When I started working on TiTS, the “Creature” data type, descriptor functions, and appearance screen were some of the first things to get cobbled together (along with character creation). At the time, I intended the appearance screen to be usable by any “Creature” in the game, not just the player character.

That never happened, because if I had done so, I would have probably doubled the lines of code in order to do with it – having variants with “you have” and “[target.heShe] has”. As of a few days ago, there were approximately 4,300 lines of code in appearance.as.

I finally did it. Of course I leaned on ternary operators so as not to bloat the linecount, but I can now feed any NPC (with properly set statistics) into the appearance function and get an appearance similar to the player character’s. It was a real bear, believe me, but some of the hilarity I discovered when testing almost made up for it.

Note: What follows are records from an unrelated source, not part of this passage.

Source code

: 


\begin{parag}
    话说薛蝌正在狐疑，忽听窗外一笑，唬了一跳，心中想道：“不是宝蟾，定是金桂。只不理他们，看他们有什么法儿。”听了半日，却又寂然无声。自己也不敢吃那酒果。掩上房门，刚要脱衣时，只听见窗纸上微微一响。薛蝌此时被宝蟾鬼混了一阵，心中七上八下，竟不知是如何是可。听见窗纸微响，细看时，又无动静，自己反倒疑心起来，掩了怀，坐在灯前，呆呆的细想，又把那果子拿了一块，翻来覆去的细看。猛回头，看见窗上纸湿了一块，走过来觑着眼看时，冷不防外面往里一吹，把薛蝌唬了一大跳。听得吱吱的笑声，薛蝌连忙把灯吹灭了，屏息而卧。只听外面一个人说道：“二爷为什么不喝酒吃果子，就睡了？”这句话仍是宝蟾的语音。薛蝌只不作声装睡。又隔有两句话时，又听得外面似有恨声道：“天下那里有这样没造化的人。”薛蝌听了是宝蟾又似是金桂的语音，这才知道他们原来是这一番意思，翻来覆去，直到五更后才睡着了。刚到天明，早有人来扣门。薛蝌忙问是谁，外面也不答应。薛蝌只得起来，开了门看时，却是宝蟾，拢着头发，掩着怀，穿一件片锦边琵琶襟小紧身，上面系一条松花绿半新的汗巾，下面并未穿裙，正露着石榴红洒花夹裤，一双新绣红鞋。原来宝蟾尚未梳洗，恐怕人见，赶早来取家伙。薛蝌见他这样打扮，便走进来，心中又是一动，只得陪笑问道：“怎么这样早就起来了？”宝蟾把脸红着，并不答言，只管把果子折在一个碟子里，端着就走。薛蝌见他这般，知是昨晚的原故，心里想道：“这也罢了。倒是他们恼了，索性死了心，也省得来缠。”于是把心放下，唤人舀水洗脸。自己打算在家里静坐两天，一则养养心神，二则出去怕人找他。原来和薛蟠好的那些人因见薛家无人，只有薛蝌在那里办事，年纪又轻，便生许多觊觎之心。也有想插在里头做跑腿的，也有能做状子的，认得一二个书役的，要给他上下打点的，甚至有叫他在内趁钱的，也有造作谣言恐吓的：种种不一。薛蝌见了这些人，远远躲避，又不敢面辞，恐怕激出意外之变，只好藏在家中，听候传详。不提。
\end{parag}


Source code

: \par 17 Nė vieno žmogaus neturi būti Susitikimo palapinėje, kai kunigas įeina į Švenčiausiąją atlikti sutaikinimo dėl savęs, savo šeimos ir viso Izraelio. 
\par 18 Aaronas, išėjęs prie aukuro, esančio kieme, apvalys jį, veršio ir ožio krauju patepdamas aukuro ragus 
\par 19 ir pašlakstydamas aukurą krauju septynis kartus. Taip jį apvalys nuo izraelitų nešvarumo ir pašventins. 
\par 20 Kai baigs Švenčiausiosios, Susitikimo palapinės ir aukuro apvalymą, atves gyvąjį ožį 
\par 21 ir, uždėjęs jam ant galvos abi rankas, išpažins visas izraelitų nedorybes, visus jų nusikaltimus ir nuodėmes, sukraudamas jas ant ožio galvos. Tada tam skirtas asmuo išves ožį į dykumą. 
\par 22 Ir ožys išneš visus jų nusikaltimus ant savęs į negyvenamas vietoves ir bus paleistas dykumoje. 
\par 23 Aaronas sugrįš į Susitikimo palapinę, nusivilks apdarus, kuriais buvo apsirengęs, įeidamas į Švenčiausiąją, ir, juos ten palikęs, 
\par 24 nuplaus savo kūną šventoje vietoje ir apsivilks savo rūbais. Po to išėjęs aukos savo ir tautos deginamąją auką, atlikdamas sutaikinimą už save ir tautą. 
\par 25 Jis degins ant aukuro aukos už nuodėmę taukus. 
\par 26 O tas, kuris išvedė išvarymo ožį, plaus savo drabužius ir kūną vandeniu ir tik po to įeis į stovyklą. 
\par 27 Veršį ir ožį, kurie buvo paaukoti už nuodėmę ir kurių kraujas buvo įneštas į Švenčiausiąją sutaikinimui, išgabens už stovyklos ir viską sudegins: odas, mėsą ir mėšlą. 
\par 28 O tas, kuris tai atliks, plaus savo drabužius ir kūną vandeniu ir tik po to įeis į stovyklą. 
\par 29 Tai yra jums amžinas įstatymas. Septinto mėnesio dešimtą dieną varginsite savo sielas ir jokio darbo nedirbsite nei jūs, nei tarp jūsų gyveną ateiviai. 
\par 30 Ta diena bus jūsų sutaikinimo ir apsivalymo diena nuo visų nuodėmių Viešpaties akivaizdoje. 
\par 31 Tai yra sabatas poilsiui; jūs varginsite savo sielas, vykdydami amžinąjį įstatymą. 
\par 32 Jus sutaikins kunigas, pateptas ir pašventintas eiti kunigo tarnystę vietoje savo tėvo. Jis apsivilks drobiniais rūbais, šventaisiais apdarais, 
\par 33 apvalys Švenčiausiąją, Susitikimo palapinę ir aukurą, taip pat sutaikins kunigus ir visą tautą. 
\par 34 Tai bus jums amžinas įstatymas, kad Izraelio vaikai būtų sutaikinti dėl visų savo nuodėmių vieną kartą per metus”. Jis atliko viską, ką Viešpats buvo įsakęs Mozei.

For instance – did you know that Anno’s statblock had balls? When I made her, I started from a copy/paste of Syri with some edits and apparently forgot to give her a thorough neutering.

What’s the advantage of doing all that extra work? Well for enemies with fully fleshed out stat-lines, I can add an appearance button that lets you take a more exacting look at their body that the single paragraph of fluff. It also sets the stage to more easily display highly customizable NPCs if I ever go that crazy.

Oh, and I wrote a new scene for a Zheng Shi enemy and coded in Tessa’s bust too.